#### [Work request]
Report how many lines of the data below contain "Description". Give nothing besides the number.

#### [Given records]

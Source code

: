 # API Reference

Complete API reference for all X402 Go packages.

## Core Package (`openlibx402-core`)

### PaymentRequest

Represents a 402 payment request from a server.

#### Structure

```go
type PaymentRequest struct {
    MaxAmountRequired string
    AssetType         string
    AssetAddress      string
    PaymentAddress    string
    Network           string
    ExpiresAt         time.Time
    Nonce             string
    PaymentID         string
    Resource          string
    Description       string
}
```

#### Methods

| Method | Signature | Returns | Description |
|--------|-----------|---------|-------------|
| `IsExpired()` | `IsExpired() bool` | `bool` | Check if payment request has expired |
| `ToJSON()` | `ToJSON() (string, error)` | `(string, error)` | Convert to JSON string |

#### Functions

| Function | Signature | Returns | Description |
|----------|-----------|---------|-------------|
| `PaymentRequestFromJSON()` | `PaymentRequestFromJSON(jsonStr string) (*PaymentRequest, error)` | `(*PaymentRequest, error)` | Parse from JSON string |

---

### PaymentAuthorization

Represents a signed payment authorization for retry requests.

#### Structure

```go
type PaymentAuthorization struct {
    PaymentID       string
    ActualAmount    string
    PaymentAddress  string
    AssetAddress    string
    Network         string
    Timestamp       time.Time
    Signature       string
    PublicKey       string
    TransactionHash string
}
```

#### [Solution]
3